_INSTRUCTIONS TO FOLLOW:_ Pick each line containing "newcommand" out of the records.
-------
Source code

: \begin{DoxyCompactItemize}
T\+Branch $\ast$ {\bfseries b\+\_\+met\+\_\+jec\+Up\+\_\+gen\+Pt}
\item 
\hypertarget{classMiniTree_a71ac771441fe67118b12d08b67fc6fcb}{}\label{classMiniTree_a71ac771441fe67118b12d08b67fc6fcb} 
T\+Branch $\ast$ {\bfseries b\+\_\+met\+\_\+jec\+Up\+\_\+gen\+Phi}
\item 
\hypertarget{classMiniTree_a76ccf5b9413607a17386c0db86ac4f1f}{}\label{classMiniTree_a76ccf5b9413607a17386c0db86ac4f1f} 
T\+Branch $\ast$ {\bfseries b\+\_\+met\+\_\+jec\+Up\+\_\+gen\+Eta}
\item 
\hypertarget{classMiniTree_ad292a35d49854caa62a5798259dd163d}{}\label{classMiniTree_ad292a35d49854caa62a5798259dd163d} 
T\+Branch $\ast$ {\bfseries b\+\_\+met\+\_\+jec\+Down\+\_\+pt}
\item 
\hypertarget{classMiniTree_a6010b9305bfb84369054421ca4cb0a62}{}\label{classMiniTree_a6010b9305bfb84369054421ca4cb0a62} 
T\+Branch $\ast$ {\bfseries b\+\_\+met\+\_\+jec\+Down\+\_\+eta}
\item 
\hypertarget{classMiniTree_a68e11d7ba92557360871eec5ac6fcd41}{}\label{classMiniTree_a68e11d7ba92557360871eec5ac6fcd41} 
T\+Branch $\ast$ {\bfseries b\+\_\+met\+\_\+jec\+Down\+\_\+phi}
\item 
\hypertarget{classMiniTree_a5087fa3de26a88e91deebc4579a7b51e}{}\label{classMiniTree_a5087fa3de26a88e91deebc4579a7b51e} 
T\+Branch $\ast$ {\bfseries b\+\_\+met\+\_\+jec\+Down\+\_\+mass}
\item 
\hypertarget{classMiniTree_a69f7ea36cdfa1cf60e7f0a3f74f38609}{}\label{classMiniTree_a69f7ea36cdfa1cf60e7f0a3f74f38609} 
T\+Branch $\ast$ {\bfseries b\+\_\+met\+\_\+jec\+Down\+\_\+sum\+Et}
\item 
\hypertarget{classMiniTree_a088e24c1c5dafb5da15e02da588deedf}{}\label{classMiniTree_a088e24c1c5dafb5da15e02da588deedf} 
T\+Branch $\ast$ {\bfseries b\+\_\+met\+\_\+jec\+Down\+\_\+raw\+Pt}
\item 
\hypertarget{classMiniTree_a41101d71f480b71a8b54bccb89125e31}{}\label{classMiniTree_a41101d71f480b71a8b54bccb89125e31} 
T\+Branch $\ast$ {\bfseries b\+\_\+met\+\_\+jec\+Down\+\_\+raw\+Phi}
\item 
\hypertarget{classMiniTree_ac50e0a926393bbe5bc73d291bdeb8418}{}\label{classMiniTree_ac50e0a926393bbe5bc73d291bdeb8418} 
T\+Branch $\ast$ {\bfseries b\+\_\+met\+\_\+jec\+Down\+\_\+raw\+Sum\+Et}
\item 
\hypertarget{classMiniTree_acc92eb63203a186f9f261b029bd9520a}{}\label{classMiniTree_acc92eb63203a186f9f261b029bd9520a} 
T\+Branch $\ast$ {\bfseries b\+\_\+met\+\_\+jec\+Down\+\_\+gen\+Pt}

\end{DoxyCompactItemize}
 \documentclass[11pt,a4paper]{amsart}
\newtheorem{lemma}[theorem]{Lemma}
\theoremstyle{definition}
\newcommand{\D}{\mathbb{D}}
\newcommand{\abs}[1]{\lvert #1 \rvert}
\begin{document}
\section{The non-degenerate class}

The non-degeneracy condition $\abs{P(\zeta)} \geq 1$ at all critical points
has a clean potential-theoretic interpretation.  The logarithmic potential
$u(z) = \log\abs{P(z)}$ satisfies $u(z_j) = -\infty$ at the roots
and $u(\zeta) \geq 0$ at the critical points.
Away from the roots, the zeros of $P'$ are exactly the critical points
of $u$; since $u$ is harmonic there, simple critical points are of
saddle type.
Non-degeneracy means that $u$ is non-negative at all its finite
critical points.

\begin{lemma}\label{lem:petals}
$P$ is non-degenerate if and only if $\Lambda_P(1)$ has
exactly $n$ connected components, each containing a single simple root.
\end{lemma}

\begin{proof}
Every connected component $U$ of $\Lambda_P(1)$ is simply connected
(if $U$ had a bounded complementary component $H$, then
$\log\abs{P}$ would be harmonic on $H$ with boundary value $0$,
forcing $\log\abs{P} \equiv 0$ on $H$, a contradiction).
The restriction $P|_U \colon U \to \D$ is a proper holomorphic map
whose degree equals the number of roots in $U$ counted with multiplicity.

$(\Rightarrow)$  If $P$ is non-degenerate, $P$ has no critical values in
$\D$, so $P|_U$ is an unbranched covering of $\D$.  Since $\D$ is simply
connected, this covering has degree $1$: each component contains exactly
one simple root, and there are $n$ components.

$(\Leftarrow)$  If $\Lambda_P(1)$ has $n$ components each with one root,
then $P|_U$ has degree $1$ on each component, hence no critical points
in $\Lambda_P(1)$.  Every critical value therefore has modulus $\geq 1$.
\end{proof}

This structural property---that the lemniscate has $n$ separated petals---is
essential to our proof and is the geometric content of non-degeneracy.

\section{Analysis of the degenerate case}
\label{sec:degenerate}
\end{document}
-------
_TASK OUTPUT:_
\newcommand{\D}{\mathbb{D}}
\newcommand{\abs}[1]{\lvert #1 \rvert}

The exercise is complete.